What the exercise asks: Produce word for word the lines of the data below running from the one that has "plugin_property, x_killbill_reason, x_killbill_comment)" to the one that has "### Return type", inclusive, and no others.

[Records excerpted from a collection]
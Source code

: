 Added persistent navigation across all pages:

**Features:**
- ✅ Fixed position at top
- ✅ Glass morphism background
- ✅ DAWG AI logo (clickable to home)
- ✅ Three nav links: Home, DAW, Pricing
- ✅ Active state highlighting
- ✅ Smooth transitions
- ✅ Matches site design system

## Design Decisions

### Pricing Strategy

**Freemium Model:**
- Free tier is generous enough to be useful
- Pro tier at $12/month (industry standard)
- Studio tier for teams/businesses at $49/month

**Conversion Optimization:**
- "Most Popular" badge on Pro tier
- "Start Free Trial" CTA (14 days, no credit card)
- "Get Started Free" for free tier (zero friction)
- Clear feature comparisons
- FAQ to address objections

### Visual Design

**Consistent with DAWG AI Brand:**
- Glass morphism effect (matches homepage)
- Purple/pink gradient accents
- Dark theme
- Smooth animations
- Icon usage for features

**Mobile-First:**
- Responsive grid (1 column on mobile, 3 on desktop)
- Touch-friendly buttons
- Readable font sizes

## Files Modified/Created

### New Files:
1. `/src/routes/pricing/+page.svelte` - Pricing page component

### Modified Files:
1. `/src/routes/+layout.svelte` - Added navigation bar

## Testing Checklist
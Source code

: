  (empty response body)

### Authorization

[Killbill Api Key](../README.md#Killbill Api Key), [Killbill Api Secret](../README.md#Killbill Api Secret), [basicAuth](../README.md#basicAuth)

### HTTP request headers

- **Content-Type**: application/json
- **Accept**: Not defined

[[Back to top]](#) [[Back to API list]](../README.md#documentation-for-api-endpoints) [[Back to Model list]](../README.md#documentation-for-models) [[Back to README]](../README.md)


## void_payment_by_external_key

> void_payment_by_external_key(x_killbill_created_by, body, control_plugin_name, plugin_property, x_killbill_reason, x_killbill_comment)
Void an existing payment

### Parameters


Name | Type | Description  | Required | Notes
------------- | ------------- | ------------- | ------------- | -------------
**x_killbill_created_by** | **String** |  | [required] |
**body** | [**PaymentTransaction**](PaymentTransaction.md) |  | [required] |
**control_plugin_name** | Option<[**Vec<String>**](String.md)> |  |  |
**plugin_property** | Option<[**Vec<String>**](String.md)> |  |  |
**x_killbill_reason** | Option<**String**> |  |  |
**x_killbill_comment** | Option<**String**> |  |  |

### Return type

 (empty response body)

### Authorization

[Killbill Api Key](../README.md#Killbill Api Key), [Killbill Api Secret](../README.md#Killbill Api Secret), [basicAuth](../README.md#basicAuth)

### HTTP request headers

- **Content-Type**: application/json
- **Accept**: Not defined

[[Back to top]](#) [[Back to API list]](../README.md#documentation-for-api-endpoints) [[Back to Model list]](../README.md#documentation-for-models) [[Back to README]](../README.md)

Output of the task:
> void_payment_by_external_key(x_killbill_created_by, body, control_plugin_name, plugin_property, x_killbill_reason, x_killbill_comment)
Void an existing payment

### Parameters


Name | Type | Description  | Required | Notes
------------- | ------------- | ------------- | ------------- | -------------
**x_killbill_created_by** | **String** |  | [required] |
**body** | [**PaymentTransaction**](PaymentTransaction.md) |  | [required] |
**control_plugin_name** | Option<[**Vec<String>**](String.md)> |  |  |
**plugin_property** | Option<[**Vec<String>**](String.md)> |  |  |
**x_killbill_reason** | Option<**String**> |  |  |
**x_killbill_comment** | Option<**String**> |  |  |

### Return type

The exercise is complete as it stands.